The definition of green building
Green building is a holistic concept that starts with the understanding that the built environment can have profound effects, both positive and negative, on the natural environment, as well as the people who inhabit buildings every day. Green building is an effort to amplify the positive and mitigate the negative of these effects throughout the entire life cycle of a building.
While there are many different definitions of green building out there, it is generally accepted as the planning, design, construction, and operations of buildings with several central, foremost considerations: energy use, water use, indoor environmental quality, material section and the building's effects on its site.
LEED is green building
Sound familiar? It should, as these elements make up the basic parameters for the different credit categories within the LEED green building rating system. LEED acts as a framework for decision-making for project teams in all of these areas, rewarding best practices and innovation and recognizing exemplary building projects with different levels of LEED certification.

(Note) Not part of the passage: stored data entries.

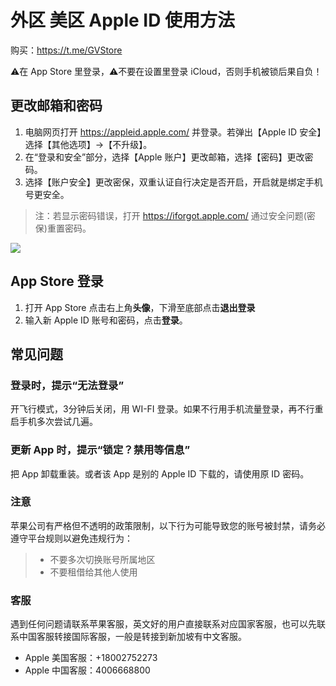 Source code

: # 外区 美区 Apple ID 使用方法

购买：https://t.me/GVStore

⚠️在 App Store 里登录，⚠️不要在设置里登录 iCloud，否则手机被锁后果自负！

## 更改邮箱和密码
1. 电脑网页打开 https://appleid.apple.com/ 并登录。若弹出【Apple ID 安全】选择【其他选项】→【不升级】。
2. 在“登录和安全”部分，选择【Apple 账户】更改邮箱，选择【密码】更改密码。
3. 选择【账户安全】更改密保，双重认证自行决定是否开启，开启就是绑定手机号更安全。

>注：若显示密码错误，打开 https://iforgot.apple.com/ 通过安全问题(密保)重置密码。

![](https://i.imgur.com/knuXDH2.png)

## App Store 登录
1. 打开 App Store 点击右上角**头像**，下滑至底部点击**退出登录**
2. 输入新 Apple ID 账号和密码，点击**登录**。

## 常见问题
### 登录时，提示“无法登录”
开飞行模式，3分钟后关闭，用 WI-FI 登录。如果不行用手机流量登录，再不行重启手机多次尝试几遍。

### 更新 App 时，提示“锁定？禁用等信息”
把 App 卸载重装。或者该 App 是别的 Apple ID 下载的，请使用原 ID 密码。

### 注意
苹果公司有严格但不透明的政策限制，以下行为可能导致您的账号被封禁，请务必遵守平台规则以避免违规行为：
>- 不要多次切换账号所属地区
>- 不要租借给其他人使用

### 客服
遇到任何问题请联系苹果客服，英文好的用户直接联系对应国家客服，也可以先联系中国客服转接国际客服，一般是转接到新加坡有中文客服。
- Apple 美国客服：+18002752273
- Apple 中国客服：4006668800
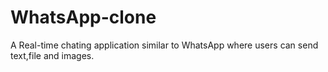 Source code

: # WhatsApp-clone
A Real-time chating application similar to WhatsApp where users can send text,file and images.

Green building existed before LEED, and even before USGBC was established in 1993. Many great green buildings ideas were being circulated and used prior to LEED's development in the mid to late '90s, but there was no central mechanism for codifying them or ensuring their effective implementation. As USGBC Senior Vice President of LEED Scot Horst has noted, LEED's development grew from a recognition that, "There's all these amazing things that people are doing, so let's write them down in a list, and say that if you do so many of them, that's an environmental structure."
Today, a LEED plaque is a universal mark of distinction, signifying that the building was constructed or is being operated to be healthy, high-performing and resource efficient. More than 60,000 commercial projects worldwide are participating in LEED, with 1.7 million square feet certifying every day. LEED has also spawned an entire green building industry, expected to be worth up to $248 billion in the U.S. by 2016.